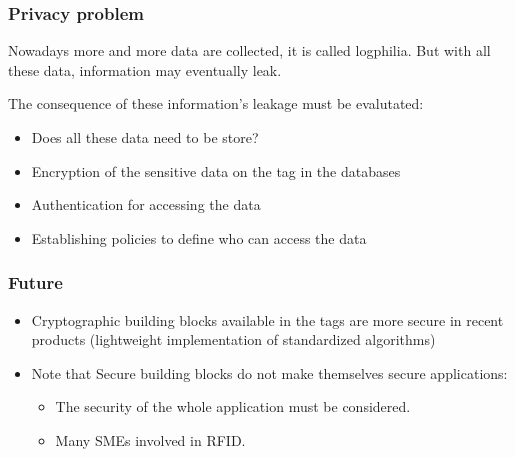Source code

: \subsubsection{Privacy problem}

Nowadays more and more data are collected, it is called
logphilia. But with all these data, information may eventually leak.

The consequence of these information's leakage must be evalutated:
\begin{itemize}
    \item Does all these data need to be store?
    \item Encryption of the sensitive data on the tag in the databases
    \item Authentication for accessing the data
    \item Establishing policies to define who can access the data
\end{itemize}

\subsubsection{Future}
\begin{itemize}
    \item Cryptographic building blocks available in the tags are more
        secure in recent products (lightweight implementation of
        standardized algorithms)
    \item Note that Secure building blocks do not make themselves secure
        applications: 
        \begin{itemize}
            \item The security of the whole application must be considered.
            \item Many SMEs involved in RFID.
        \end{itemize}
\end{itemize}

Work required - All lines from the line containing "access the data" through the end of the listing above are to be duplicated exactly; include both ends and nothing further.

Response area -
    \item Establishing policies to define who can access the data
\end{itemize}

\subsubsection{Future}
\begin{itemize}
    \item Cryptographic building blocks available in the tags are more
        secure in recent products (lightweight implementation of
        standardized algorithms)
    \item Note that Secure building blocks do not make themselves secure
        applications: 
        \begin{itemize}
            \item The security of the whole application must be considered.
            \item Many SMEs involved in RFID.
        \end{itemize}
\end{itemize}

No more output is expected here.